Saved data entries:

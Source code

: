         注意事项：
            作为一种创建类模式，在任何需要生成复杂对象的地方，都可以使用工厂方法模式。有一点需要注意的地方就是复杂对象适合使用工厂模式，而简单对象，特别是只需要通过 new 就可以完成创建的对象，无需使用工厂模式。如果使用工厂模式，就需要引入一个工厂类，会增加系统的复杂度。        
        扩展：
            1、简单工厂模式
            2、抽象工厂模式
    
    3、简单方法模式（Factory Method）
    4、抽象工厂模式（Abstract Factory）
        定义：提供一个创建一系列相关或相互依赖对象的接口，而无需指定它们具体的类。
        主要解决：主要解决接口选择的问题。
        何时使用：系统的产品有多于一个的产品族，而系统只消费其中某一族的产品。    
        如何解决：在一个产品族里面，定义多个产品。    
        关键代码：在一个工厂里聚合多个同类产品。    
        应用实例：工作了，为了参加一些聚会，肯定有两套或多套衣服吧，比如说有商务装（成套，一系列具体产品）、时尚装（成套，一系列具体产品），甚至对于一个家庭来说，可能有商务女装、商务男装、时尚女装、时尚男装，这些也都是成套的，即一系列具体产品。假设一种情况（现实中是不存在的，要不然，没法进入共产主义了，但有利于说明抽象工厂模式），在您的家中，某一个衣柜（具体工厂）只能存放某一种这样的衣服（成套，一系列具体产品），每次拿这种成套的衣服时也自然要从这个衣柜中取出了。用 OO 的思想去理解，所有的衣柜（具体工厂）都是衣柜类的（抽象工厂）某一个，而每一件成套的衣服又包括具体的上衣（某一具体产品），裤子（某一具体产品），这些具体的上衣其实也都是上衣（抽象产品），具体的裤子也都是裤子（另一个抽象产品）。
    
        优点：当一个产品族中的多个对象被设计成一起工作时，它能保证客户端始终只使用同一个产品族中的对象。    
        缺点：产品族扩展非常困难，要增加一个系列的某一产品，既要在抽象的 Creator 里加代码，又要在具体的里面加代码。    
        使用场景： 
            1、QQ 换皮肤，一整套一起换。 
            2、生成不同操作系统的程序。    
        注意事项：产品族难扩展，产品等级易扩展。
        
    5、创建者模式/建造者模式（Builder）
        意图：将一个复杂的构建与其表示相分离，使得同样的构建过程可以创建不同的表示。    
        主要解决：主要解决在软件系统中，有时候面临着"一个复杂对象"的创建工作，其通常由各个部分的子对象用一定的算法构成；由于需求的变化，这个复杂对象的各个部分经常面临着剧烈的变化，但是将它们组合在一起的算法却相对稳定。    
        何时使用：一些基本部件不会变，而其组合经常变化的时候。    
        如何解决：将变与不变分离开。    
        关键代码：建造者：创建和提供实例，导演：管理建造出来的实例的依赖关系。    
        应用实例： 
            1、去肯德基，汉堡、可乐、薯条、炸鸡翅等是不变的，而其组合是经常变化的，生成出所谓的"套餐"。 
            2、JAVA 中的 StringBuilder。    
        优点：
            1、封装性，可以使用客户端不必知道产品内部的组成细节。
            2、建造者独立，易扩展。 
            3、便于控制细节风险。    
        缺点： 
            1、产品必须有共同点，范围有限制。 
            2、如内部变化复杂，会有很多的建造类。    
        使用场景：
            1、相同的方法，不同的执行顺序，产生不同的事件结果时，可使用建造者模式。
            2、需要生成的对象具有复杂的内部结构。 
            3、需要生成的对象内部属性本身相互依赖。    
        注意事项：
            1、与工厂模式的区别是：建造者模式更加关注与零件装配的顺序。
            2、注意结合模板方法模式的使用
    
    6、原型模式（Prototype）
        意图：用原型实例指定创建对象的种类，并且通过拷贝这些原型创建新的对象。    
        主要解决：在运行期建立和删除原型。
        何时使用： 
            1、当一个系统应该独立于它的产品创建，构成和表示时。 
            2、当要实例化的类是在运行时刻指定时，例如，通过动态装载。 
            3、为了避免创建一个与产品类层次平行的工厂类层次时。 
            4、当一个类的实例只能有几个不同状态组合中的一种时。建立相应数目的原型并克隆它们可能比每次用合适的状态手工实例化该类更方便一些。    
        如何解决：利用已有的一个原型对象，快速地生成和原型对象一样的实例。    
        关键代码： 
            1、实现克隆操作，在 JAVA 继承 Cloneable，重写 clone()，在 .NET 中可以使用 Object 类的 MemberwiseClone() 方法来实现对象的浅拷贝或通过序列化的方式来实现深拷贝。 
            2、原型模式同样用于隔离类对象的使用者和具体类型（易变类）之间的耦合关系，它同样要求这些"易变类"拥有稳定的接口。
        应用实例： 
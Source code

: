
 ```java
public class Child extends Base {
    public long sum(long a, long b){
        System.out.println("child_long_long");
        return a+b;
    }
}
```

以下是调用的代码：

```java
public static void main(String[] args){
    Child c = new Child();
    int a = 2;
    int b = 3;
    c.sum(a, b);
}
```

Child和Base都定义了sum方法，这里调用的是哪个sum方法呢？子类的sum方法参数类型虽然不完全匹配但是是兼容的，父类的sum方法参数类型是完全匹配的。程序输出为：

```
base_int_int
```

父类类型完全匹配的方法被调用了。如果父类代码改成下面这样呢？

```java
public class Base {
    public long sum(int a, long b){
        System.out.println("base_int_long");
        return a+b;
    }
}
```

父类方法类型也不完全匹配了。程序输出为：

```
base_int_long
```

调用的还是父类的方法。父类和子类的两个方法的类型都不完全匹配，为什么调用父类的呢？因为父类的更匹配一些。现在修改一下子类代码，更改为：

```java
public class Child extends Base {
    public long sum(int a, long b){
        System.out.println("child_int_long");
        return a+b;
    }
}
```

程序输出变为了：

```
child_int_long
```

### [What you are asked to do]
Line by line, restate the data exactly.

### [Answer section]
Source code

:         注意事项：
            作为一种创建类模式，在任何需要生成复杂对象的地方，都可以使用工厂方法模式。有一点需要注意的地方就是复杂对象适合使用工厂模式，而简单对象，特别是只需要通过 new 就可以完成创建的对象，无需使用工厂模式。如果使用工厂模式，就需要引入一个工厂类，会增加系统的复杂度。        
        扩展：
            1、简单工厂模式
            2、抽象工厂模式
    
    3、简单方法模式（Factory Method）
    4、抽象工厂模式（Abstract Factory）
        定义：提供一个创建一系列相关或相互依赖对象的接口，而无需指定它们具体的类。
        主要解决：主要解决接口选择的问题。
        何时使用：系统的产品有多于一个的产品族，而系统只消费其中某一族的产品。    
        如何解决：在一个产品族里面，定义多个产品。    
        关键代码：在一个工厂里聚合多个同类产品。    
        应用实例：工作了，为了参加一些聚会，肯定有两套或多套衣服吧，比如说有商务装（成套，一系列具体产品）、时尚装（成套，一系列具体产品），甚至对于一个家庭来说，可能有商务女装、商务男装、时尚女装、时尚男装，这些也都是成套的，即一系列具体产品。假设一种情况（现实中是不存在的，要不然，没法进入共产主义了，但有利于说明抽象工厂模式），在您的家中，某一个衣柜（具体工厂）只能存放某一种这样的衣服（成套，一系列具体产品），每次拿这种成套的衣服时也自然要从这个衣柜中取出了。用 OO 的思想去理解，所有的衣柜（具体工厂）都是衣柜类的（抽象工厂）某一个，而每一件成套的衣服又包括具体的上衣（某一具体产品），裤子（某一具体产品），这些具体的上衣其实也都是上衣（抽象产品），具体的裤子也都是裤子（另一个抽象产品）。
    
        优点：当一个产品族中的多个对象被设计成一起工作时，它能保证客户端始终只使用同一个产品族中的对象。    
        缺点：产品族扩展非常困难，要增加一个系列的某一产品，既要在抽象的 Creator 里加代码，又要在具体的里面加代码。    
        使用场景： 
            1、QQ 换皮肤，一整套一起换。 
            2、生成不同操作系统的程序。    
        注意事项：产品族难扩展，产品等级易扩展。
        
    5、创建者模式/建造者模式（Builder）
        意图：将一个复杂的构建与其表示相分离，使得同样的构建过程可以创建不同的表示。    
        主要解决：主要解决在软件系统中，有时候面临着"一个复杂对象"的创建工作，其通常由各个部分的子对象用一定的算法构成；由于需求的变化，这个复杂对象的各个部分经常面临着剧烈的变化，但是将它们组合在一起的算法却相对稳定。    
        何时使用：一些基本部件不会变，而其组合经常变化的时候。    
        如何解决：将变与不变分离开。    
        关键代码：建造者：创建和提供实例，导演：管理建造出来的实例的依赖关系。    
        应用实例： 
            1、去肯德基，汉堡、可乐、薯条、炸鸡翅等是不变的，而其组合是经常变化的，生成出所谓的"套餐"。 
            2、JAVA 中的 StringBuilder。    
        优点：
            1、封装性，可以使用客户端不必知道产品内部的组成细节。
            2、建造者独立，易扩展。 
            3、便于控制细节风险。    
        缺点： 
            1、产品必须有共同点，范围有限制。 
            2、如内部变化复杂，会有很多的建造类。    
        使用场景：
            1、相同的方法，不同的执行顺序，产生不同的事件结果时，可使用建造者模式。
            2、需要生成的对象具有复杂的内部结构。 
            3、需要生成的对象内部属性本身相互依赖。    
        注意事项：
            1、与工厂模式的区别是：建造者模式更加关注与零件装配的顺序。
            2、注意结合模板方法模式的使用
    
    6、原型模式（Prototype）
        意图：用原型实例指定创建对象的种类，并且通过拷贝这些原型创建新的对象。    
        主要解决：在运行期建立和删除原型。
        何时使用： 
            1、当一个系统应该独立于它的产品创建，构成和表示时。 
            2、当要实例化的类是在运行时刻指定时，例如，通过动态装载。 
            3、为了避免创建一个与产品类层次平行的工厂类层次时。 
            4、当一个类的实例只能有几个不同状态组合中的一种时。建立相应数目的原型并克隆它们可能比每次用合适的状态手工实例化该类更方便一些。    
        如何解决：利用已有的一个原型对象，快速地生成和原型对象一样的实例。    
        关键代码： 
            1、实现克隆操作，在 JAVA 继承 Cloneable，重写 clone()，在 .NET 中可以使用 Object 类的 MemberwiseClone() 方法来实现对象的浅拷贝或通过序列化的方式来实现深拷贝。 
            2、原型模式同样用于隔离类对象的使用者和具体类型（易变类）之间的耦合关系，它同样要求这些"易变类"拥有稳定的接口。
        应用实例： 
Source code

:
 ```java
public class Child extends Base {
    public long sum(long a, long b){
        System.out.println("child_long_long");
        return a+b;
    }
}
```

以下是调用的代码：

```java
public static void main(String[] args){
    Child c = new Child();
    int a = 2;
    int b = 3;
    c.sum(a, b);
}
```

Child和Base都定义了sum方法，这里调用的是哪个sum方法呢？子类的sum方法参数类型虽然不完全匹配但是是兼容的，父类的sum方法参数类型是完全匹配的。程序输出为：

```
base_int_int
```

父类类型完全匹配的方法被调用了。如果父类代码改成下面这样呢？

```java
public class Base {
    public long sum(int a, long b){
        System.out.println("base_int_long");
        return a+b;
    }
}
```

父类方法类型也不完全匹配了。程序输出为：

```
base_int_long
```

调用的还是父类的方法。父类和子类的两个方法的类型都不完全匹配，为什么调用父类的呢？因为父类的更匹配一些。现在修改一下子类代码，更改为：

```java
public class Child extends Base {
    public long sum(int a, long b){
        System.out.println("child_int_long");
        return a+b;
    }
}
```

程序输出变为了：

```
child_int_long
```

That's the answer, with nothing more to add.